Why The Danish Cartoons Were Published

I actually read this article this morning, but lacked the proper time to post a link to it.

From the WaPo comes this piece entitled, Why I Published Those Cartoons by Flemming Rose, the culture editor of the Jyllands-Post.

But, Jason at Liberty and Culture beat me to the draw. In spite of that, the interesting thing is, one passage stuck out to both of us. Here it is:
When I visit a mosque, I show my respect by taking off my shoes. I follow the customs, just as I do in a church, synagogue or other holy place. But if a believer demands that I, as a nonbeliever, observe his taboos in the public domain, he is not asking for my respect, but for my submission. And that is incompatible with a secular democracy.

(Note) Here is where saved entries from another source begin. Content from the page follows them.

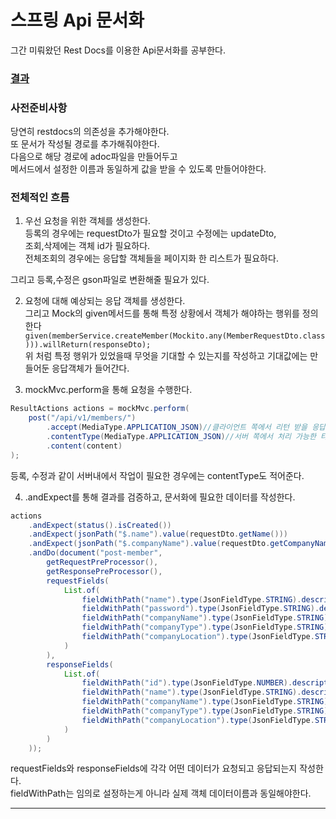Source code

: # 스프링 Api 문서화
그간 미뤄왔던 Rest Docs를 이용한 Api문서화를 공부한다.  
### **[결과](https://github.com/liean17/code-states-solo-project)**

### 사전준비사항
당연히 restdocs의 의존성을 추가해야한다.  
또 문서가 작성될 경로를 추가해줘야한다.  
다음으로 해당 경로에 adoc파일을 만들어두고  
메서드에서 설정한 이름과 동일하게 값을 받을 수 있도록 만들어야한다.

### 전체적인 흐름
1. 우선 요청을 위한 객체를 생성한다.  
등록의 경우에는 requestDto가 필요할 것이고 수정에는 updateDto,  
조회,삭제에는 객체 id가 필요하다.  
전체조회의 경우에는 응답할 객체들을 페이지화 한 리스트가 필요하다.  

그리고 등록,수정은 gson파일로 변환해줄 필요가 있다.

2. 요청에 대해 예상되는 응답 객체를 생성한다.  
그리고 Mock의 given메서드를 통해 특정 상황에서 객체가 해야하는 행위를 정의한다  
`given(memberService.createMember(Mockito.any(MemberRequestDto.class))).willReturn(responseDto);`  
위 처럼 특정 행위가 있었을때 무엇을 기대할 수 있는지를 작성하고 기대값에는 만들어둔 응답객체가 들어간다.  

3. mockMvc.perform을 통해 요청을 수행한다.  
```java
ResultActions actions = mockMvc.perform(
    post("/api/v1/members/")
        .accept(MediaType.APPLICATION_JSON)//클라이언트 쪽에서 리턴 받을 응답 데이터 타입 설정
        .contentType(MediaType.APPLICATION_JSON)//서버 쪽에서 처리 가능한 타입 설정
        .content(content)
);
```
등록, 수정과 같이 서버내에서 작업이 필요한 경우에는 contentType도 적어준다.

4. .andExpect를 통해 결과를 검증하고, 문서화에 필요한 데이터를 작성한다.  
```java
actions
    .andExpect(status().isCreated())
    .andExpect(jsonPath("$.name").value(requestDto.getName()))
    .andExpect(jsonPath("$.companyName").value(requestDto.getCompanyName()))
    .andDo(document("post-member",
        getRequestPreProcessor(),
        getResponsePreProcessor(),
        requestFields(
            List.of(
                fieldWithPath("name").type(JsonFieldType.STRING).description("이름"),
                fieldWithPath("password").type(JsonFieldType.STRING).description("비밀번호"),
                fieldWithPath("companyName").type(JsonFieldType.STRING).description("회사명"),
                fieldWithPath("companyType").type(JsonFieldType.STRING).description("회사 업종 코드"),
                fieldWithPath("companyLocation").type(JsonFieldType.STRING).description("회사 지역 코드")
            )
        ),
        responseFields(
            List.of(
                fieldWithPath("id").type(JsonFieldType.NUMBER).description("회원 식별자"),
                fieldWithPath("name").type(JsonFieldType.STRING).description("이름"),
                fieldWithPath("companyName").type(JsonFieldType.STRING).description("회사명"),
                fieldWithPath("companyType").type(JsonFieldType.STRING).description("회사 업종 코드"),
                fieldWithPath("companyLocation").type(JsonFieldType.STRING).description("회사 지역 코드")
            )
        )
    ));
```
requestFields와 responseFields에 각각 어떤 데이터가 요청되고 응답되는지 작성한다.  
fieldWithPath는 임의로 설정하는게 아니라 실제 객체 데이터이름과 동일해야한다.

---




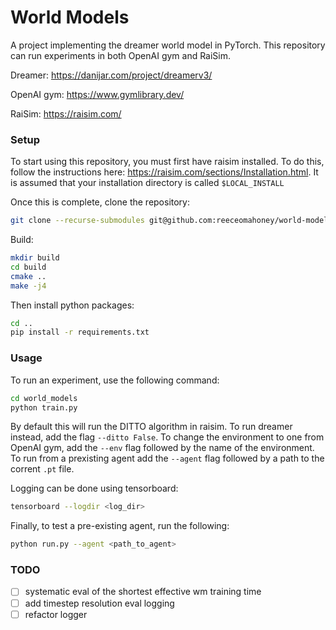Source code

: # World Models

A project implementing the dreamer world model in PyTorch. This repository can run experiments in both OpenAI gym and
RaiSim.

Dreamer: https://danijar.com/project/dreamerv3/

OpenAI gym: https://www.gymlibrary.dev/

RaiSim: https://raisim.com/

### Setup

To start using this repository, you must first have raisim installed. To do this, follow the instructions here:
https://raisim.com/sections/Installation.html. It is assumed that your installation directory is called `$LOCAL_INSTALL`

Once this is complete, clone the repository:

```bash
git clone --recurse-submodules git@github.com:reeceomahoney/world-models
```

Build:

```bash
mkdir build
cd build
cmake ..
make -j4
```

Then install python packages:

```bash
cd ..
pip install -r requirements.txt
```

### Usage

To run an experiment, use the following command:

```bash
cd world_models
python train.py 
```

By default this will run the DITTO algorithm in raisim. To run dreamer instead, add the flag `--ditto False`. To change the environment to one from OpenAI gym, add the `--env` flag followed by the name of the environment. To run from a prexisting agent add the `--agent` flag followed by a path to the corrent `.pt` file.

Logging can be done using tensorboard:

```bash
tensorboard --logdir <log_dir>
```

Finally, to test a pre-existing agent, run the following:

```bash
python run.py --agent <path_to_agent>
```

### TODO

- [ ] systematic eval of the shortest effective wm training time
- [ ] add timestep resolution eval logging
- [ ] refactor logger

What more needs to be said?

Read the whole article and it will help you understand better.

1 comment:

SuperFrenchie said...

//I follow the customs, just as I do in a church, synagogue or other holy place. But if a believer demands that I, as a nonbeliever, observe his taboos in the public domain, he is not asking for my respect, but for my submission.//

Exactly!

Same thing when I, as a fervent atheist, go to a funeral or a wedding. While I do believe that sacrilege is fun and that blasphemy should be an Olympic sport, I do restrain myself when I am on someone else's "sacred" grounds. There is a place and time for everything. But don't ask me to restrain myself anywhere else.